Greenberg then tracks the history of art, and his interpretations of its direction up to the time of this writing. Finally:

… Guiding themselves, whether consciously or unconsciously, by a notion of purity derived from the example of music, the avant-garde arts have in the last fifty years achieved a purity and a radical delimitation of their fields of activity for which there is no previous example in the history of culture. The arts lie safe now, each within its “legitimate” boundaries, and free trade [between art forms] has been replaced by autarchy. Purity in art consists in the acceptance, willing acceptance, of the limitations of the medium of the specific art.

… The arts, then, have been hunted back to their mediums, and there they have been isolated, concentrated and defined. It is by virtue of its medium that each art is unique and strictly itself. To restore the identity of an art, the opacity of its medium must be emphasized.

[ … ]

… I find that I have offered no other explanation for the present superiority of abstract art than its historical justification. So what I have written has turned out to be an historical apology for abstract art. To argue from any other basis would require more space than is at my disposal, and would involve an entrance into the politics of taste — to use Venturi’s phrase — from which there is no exit — on paper. My own experience of art has forced me to accept most of the standards of taste from which abstract art has derived, but I do not maintain that they are the only valid standards through eternity. I find them simply the most valid ones at this given moment.

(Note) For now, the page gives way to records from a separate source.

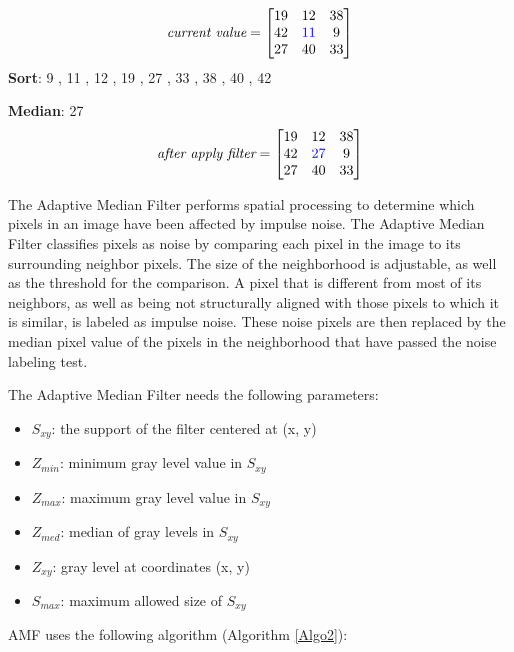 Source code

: \begin{center}
	\[
	\textit{current value} =  
	\begin{bmatrix}
		19 & 12 & 38 \\
		42 & \textcolor{blue}{11} & 9 \\
		27 & 40 & 33
	\end{bmatrix}
	\]
	\textbf{Sort}: 9 , 11 , 12 , 19 , 27 , 33 , 38 , 40 , 42
	
	\textbf{Median}: 27
	\[
	\textit{after apply filter} =  
	\begin{bmatrix}
		19 & 12 & 38 \\
		42 & \textcolor{blue}{27} & 9 \\
		27 & 40 & 33
	\end{bmatrix}
	\]
\end{center}

The Adaptive Median Filter performs spatial processing to determine which
pixels in an image have been affected by impulse noise. The Adaptive Median Filter classifies pixels as noise by comparing each pixel in the image to its surrounding neighbor pixels. The size of the neighborhood is adjustable, as well as the threshold for the comparison. A pixel that is different from most of its neighbors, as well as being not structurally aligned with those pixels to which it is similar, is labeled as impulse noise. These noise pixels are then replaced by the
median pixel value of the pixels in the neighborhood that have passed the noise labeling test. 

The Adaptive Median Filter needs the following parameters:

\begin{itemize}
	\item \textbf{$S_{xy}$}: the support of the filter centered at (x, y)
	\item \textbf{$Z_{min}$}: minimum gray level value in $S_{xy}$
	\item \textbf{$Z_{max}$}: maximum gray level value in $S_{xy}$
	\item \textbf{$Z_{med}$}: median of gray levels in $S_{xy}$
	\item \textbf{$Z_{xy}$}: gray level at coordinates (x, y)
	\item \textbf{$S_{max}$}: maximum allowed size of $S_{xy}$
\end{itemize}

AMF uses the following algorithm (Algorithm \ref{Algo2}):

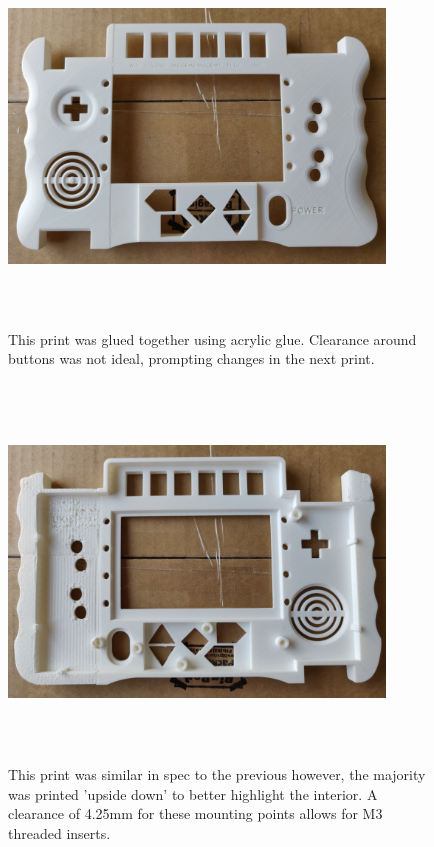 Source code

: \begin{figure} [h]
    \centering
    \includegraphics[width=10cm,height=10cm,keepaspectratio]{Figures/secondprint.png}
    \caption{This print was glued together using acrylic glue. Clearance around buttons was not ideal, prompting changes in the next print.}
    \label{fig:Second}
\end{figure}

\begin{figure} [h]
    \centering
    \includegraphics[width=10cm,height=10cm,keepaspectratio]{Figures/secondtothirdprint.png}
    \caption{This print was similar in spec to the previous however, the majority was printed 'upside down' to better highlight the interior. A clearance of 4.25mm for these mounting points allows for M3 threaded inserts.}
    \label{fig:Secondtothird}
\end{figure}


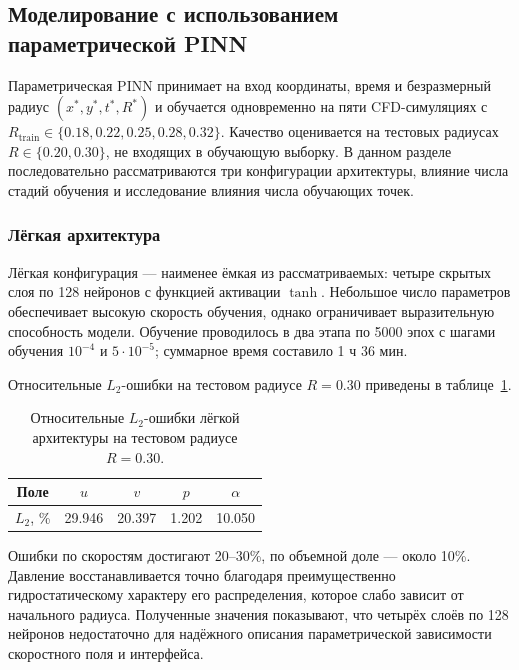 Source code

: \documentclass[12pt,a4paper]{article}
\begin{document}
\subsection{Моделирование с использованием параметрической PINN}

Параметрическая PINN принимает на вход координаты, время и безразмерный
радиус \((x^*,y^*,t^*,R^*)\) и обучается одновременно на пяти CFD-симуляциях
с \(R_{\mathrm{train}}\in\{0.18,0.22,0.25,0.28,0.32\}\). Качество оценивается
на тестовых радиусах \(R\in\{0.20,0.30\}\), не входящих в обучающую выборку.
В данном разделе последовательно рассматриваются три конфигурации архитектуры,
влияние числа стадий обучения и исследование влияния числа обучающих точек.

\subsubsection{Лёгкая архитектура}

Лёгкая конфигурация --- наименее ёмкая из рассматриваемых: четыре скрытых
слоя по 128 нейронов с функцией активации \(\tanh\). Небольшое число
параметров обеспечивает высокую скорость обучения, однако ограничивает
выразительную способность модели. Обучение проводилось в два этапа по 5000
эпох с шагами обучения \(10^{-4}\) и \(5\cdot10^{-5}\); суммарное время
составило 1 ч 36 мин.

Относительные \(L_2\)-ошибки на тестовом радиусе \(R=0.30\) приведены в
таблице~\ref{tab:light_errors}.

\begin{table}[H]
    \centering
    \begin{tabular}{c|cccc}
        \hline
        Поле & \(u\) & \(v\) & \(p\) & \(\alpha\) \\
        \hline
        \(L_2\), \% & 29.946 & 20.397 & 1.202 & 10.050 \\
        \hline
    \end{tabular}
    \caption{Относительные \(L_2\)-ошибки лёгкой архитектуры на тестовом радиусе \(R=0.30\).}
    \label{tab:light_errors}
\end{table}

Ошибки по скоростям достигают 20--30\%, по объемной доле --- около 10\%.
Давление восстанавливается точно благодаря преимущественно гидростатическому
характеру его распределения, которое слабо зависит от начального радиуса.
Полученные значения показывают, что четырёх слоёв по 128 нейронов недостаточно
для надёжного описания параметрической зависимости скоростного поля и
интерфейса.
\end{document}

… It suffices to say that there is nothing in the nature of abstract art which compels it to be so. The imperative comes from history, from the age in conjunction with a particular moment reached in a particular tradition of art. This conjunction holds the artist in a vise from which at the present moment he can escape only by surrendering his ambition and returning to a stale past. This is the difficulty for those who are dissatisfied with abstract art, feeling that it is too decorative or too arid and “inhuman,” and who desire a return to representation and literature in plastic art. Abstract art cannot be disposed of by a simple-minded evasion. Or by negation. We can only dispose of abstract art by assimilating it, by fighting our way through it. Where to? I do not know. Yet it seems to me that the wish to return to the imitation of nature in art has been given no more justification than the desire of certain partisans of abstract art to legislate it into a permanency.